Search the data for the string "Twitter" and copy each line in which it appears.

** Records to process follows **

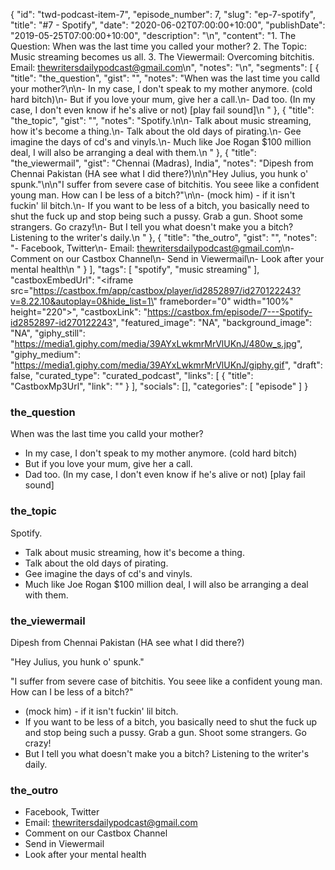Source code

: {
	"id": "twd-podcast-item-7",
	"episode_number": 7,
	"slug": "ep-7-spotify",
	"title": "#7 - Spotify",
	"date": "2020-06-02T07:00:00+10:00",
	"publishDate": "2019-05-25T07:00:00+10:00",
	"description": "\n",
	"content": "1. The Question: When was the last time you called your mother? 2. The Topic: Music streaming becomes us all. 3. The Viewermail: Overcoming bitchitis. Email: thewritersdailypodcast@gmail.com\n",
	"notes": "\n",
	"segments": [
		{
			"title": "the_question",
			"gist": "",
			"notes": "When was the last time you calld your mother?\n\n- In my case, I don't speak to my mother anymore. (cold hard bitch)\n- But if you love your mum, give her a call.\n- Dad too. (In my case, I don't even know if he's alive or not) [play fail sound]\n      "
		},
		{
			"title": "the_topic",
			"gist": "",
			"notes": "Spotify.\n\n- Talk about music streaming, how it's become a thing.\n- Talk about the old days of pirating.\n- Gee imagine the days of cd's and vinyls.\n- Much like Joe Rogan $100 million deal, I will also be arranging a deal with them.\n      "
		},
		{
			"title": "the_viewermail",
			"gist": "Chennai (Madras), India",
			"notes": "Dipesh from Chennai Pakistan (HA see what I did there?)\n\n\"Hey Julius, you hunk o' spunk.\"\n\n\"I suffer from severe case of bitchitis. You seee like a confident young man. How can I be less of a bitch?\"\n\n- (mock him) - if it isn't fuckin' lil bitch.\n- If you want to be less of a bitch, you basically need to shut the fuck up and stop being such a pussy. Grab a gun. Shoot some strangers. Go crazy!\n- But I tell you what doesn't make you a bitch? Listening to the writer's daily.\n      "
		},
		{
			"title": "the_outro",
			"gist": "",
			"notes": "- Facebook, Twitter\n- Email: thewritersdailypodcast@gmail.com\n- Comment on our Castbox Channel\n- Send in Viewermail\n- Look after your mental health\n      "
		}
	],
	"tags": [
		"spotify",
		"music streaming"
	],
	"castboxEmbedUrl": "<iframe src=\"https://castbox.fm/app/castbox/player/id2852897/id270122243?v=8.22.10&autoplay=0&hide_list=1\" frameborder=\"0\" width=\"100%\" height=\"220\"></iframe>",
	"castboxLink": "https://castbox.fm/episode/7---Spotify-id2852897-id270122243",
	"featured_image": "NA",
	"background_image": "NA",
	"giphy_still": "https://media1.giphy.com/media/39AYxLwkmrMrVlUKnJ/480w_s.jpg",
	"giphy_medium": "https://media1.giphy.com/media/39AYxLwkmrMrVlUKnJ/giphy.gif",
	"draft": false,
	"curated_type": "curated_podcast",
	"links": [
		{
			"title": "CastboxMp3Url",
			"link": ""
		}
	],
	"socials": [],
	"categories": [
		"episode"
	]
}

### the_question

When was the last time you calld your mother?

- In my case, I don't speak to my mother anymore. (cold hard bitch)
- But if you love your mum, give her a call.
- Dad too. (In my case, I don't even know if he's alive or not) [play fail sound]
      
### the_topic

Spotify.

- Talk about music streaming, how it's become a thing.
- Talk about the old days of pirating.
- Gee imagine the days of cd's and vinyls.
- Much like Joe Rogan $100 million deal, I will also be arranging a deal with them.
      
### the_viewermail

Dipesh from Chennai Pakistan (HA see what I did there?)

"Hey Julius, you hunk o' spunk."

"I suffer from severe case of bitchitis. You seee like a confident young man. How can I be less of a bitch?"

- (mock him) - if it isn't fuckin' lil bitch.
- If you want to be less of a bitch, you basically need to shut the fuck up and stop being such a pussy. Grab a gun. Shoot some strangers. Go crazy!
- But I tell you what doesn't make you a bitch? Listening to the writer's daily.
      
### the_outro

- Facebook, Twitter
- Email: thewritersdailypodcast@gmail.com
- Comment on our Castbox Channel
- Send in Viewermail
- Look after your mental health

** End of Records to process **

Result
			"notes": "- Facebook, Twitter\n- Email: thewritersdailypodcast@gmail.com\n- Comment on our Castbox Channel\n- Send in Viewermail\n- Look after your mental health\n      "
- Facebook, Twitter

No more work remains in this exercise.